▶ ENTRIES SUPPLIED:

□ □ □

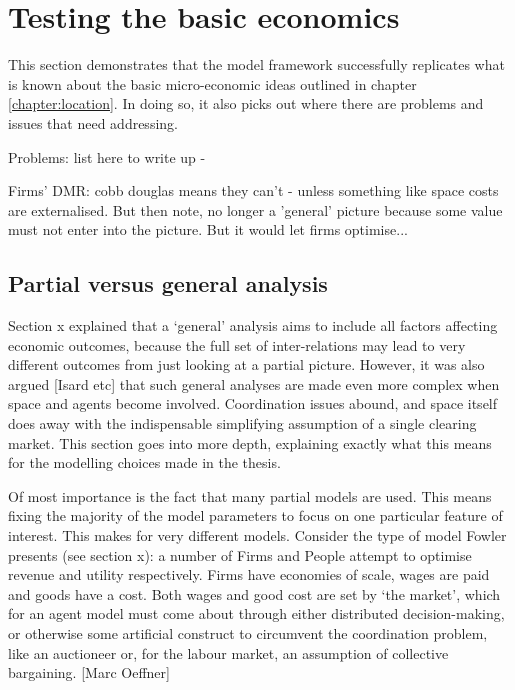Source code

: \section{Testing the basic economics \label{sec:frameworktestingbasicecons}}

This section demonstrates that the model framework successfully replicates what is known about the basic micro-economic ideas outlined in chapter \ref{chapter:location}. In doing so, it also picks out where there are problems and issues that need addressing.


Problems: list here to write up -

Firms' DMR: cobb douglas means they can't - unless something like space costs are externalised. But then note, no longer a 'general' picture because some value must not enter into the picture. But it would let firms optimise...

\subsection{Partial versus general analysis \label{sec:partialvsgeneral}}


Section x explained that a `general' analysis aims to include all factors affecting economic outcomes, because the full set of inter-relations may lead to very different outcomes from just looking at a partial picture. However, it was also argued [Isard etc] that such general analyses are made even more complex when space and agents become involved. Coordination issues abound, and space itself does away with the indispensable simplifying assumption of a single clearing market. This section goes into more depth, explaining exactly what this means for the modelling choices made in the thesis.

Of most importance is the fact that many partial models are used. This means fixing the majority of the model parameters to focus on one particular feature of interest. This makes for very different models. Consider the type of model Fowler presents (see section x): a number of Firms and People attempt to optimise revenue and utility respectively. Firms have economies of scale, wages are paid and goods have a cost. Both wages and good cost are set by `the market', which for an agent model must come about through either distributed decision-making, or otherwise some artificial construct to circumvent the coordination problem, like an auctioneer or, for the labour market, an assumption of collective bargaining. [Marc Oeffner]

□ □ □

▶ YOUR ASSIGNMENT: Within the entries above, find the string "basic" and return each line that holds it.

▶ TASK ANSWER:
: \section{Testing the basic economics \label{sec:frameworktestingbasicecons}}
This section demonstrates that the model framework successfully replicates what is known about the basic micro-economic ideas outlined in chapter \ref{chapter:location}. In doing so, it also picks out where there are problems and issues that need addressing.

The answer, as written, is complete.